> **Task brief**:
Within these entries, which lines include the string "Chart"? Copy each one.

> **Data**:
- Opening Delimiter -
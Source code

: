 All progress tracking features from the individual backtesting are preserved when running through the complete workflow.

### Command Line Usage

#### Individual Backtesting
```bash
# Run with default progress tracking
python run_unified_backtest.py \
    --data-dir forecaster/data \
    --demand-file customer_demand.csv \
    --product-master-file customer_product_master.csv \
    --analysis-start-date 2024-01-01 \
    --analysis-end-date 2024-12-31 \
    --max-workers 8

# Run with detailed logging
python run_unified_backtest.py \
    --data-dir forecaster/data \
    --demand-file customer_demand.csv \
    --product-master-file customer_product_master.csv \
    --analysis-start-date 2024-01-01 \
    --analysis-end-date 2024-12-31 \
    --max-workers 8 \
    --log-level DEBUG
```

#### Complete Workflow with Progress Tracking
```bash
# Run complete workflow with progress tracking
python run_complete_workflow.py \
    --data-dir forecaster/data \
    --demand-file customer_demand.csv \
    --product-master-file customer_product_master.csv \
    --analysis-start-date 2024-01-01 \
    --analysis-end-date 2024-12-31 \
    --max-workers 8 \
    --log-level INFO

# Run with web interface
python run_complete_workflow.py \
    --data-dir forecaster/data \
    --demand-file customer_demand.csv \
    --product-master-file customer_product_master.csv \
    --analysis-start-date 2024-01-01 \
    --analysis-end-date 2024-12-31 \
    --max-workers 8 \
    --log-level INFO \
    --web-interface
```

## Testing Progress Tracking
- Closing Delimiter -
- Opening Delimiter -
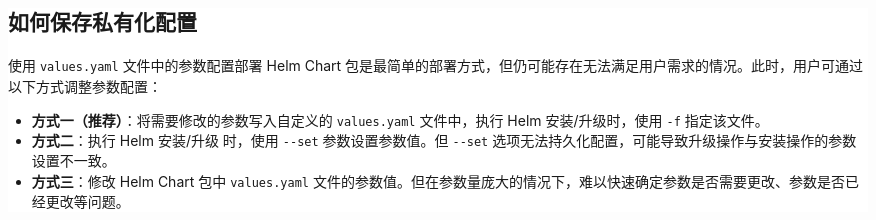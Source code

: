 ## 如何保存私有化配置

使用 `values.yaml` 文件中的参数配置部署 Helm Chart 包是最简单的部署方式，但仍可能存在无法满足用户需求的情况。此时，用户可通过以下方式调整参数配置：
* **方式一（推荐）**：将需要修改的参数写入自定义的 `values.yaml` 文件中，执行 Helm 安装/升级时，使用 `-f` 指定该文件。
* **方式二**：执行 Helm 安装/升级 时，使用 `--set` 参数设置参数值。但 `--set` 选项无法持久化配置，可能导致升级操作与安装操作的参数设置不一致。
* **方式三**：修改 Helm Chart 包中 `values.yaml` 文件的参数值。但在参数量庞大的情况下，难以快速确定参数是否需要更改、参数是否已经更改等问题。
- Closing Delimiter -
> **Answer to this exercise**:
使用 `values.yaml` 文件中的参数配置部署 Helm Chart 包是最简单的部署方式，但仍可能存在无法满足用户需求的情况。此时，用户可通过以下方式调整参数配置：
* **方式三**：修改 Helm Chart 包中 `values.yaml` 文件的参数值。但在参数量庞大的情况下，难以快速确定参数是否需要更改、参数是否已经更改等问题。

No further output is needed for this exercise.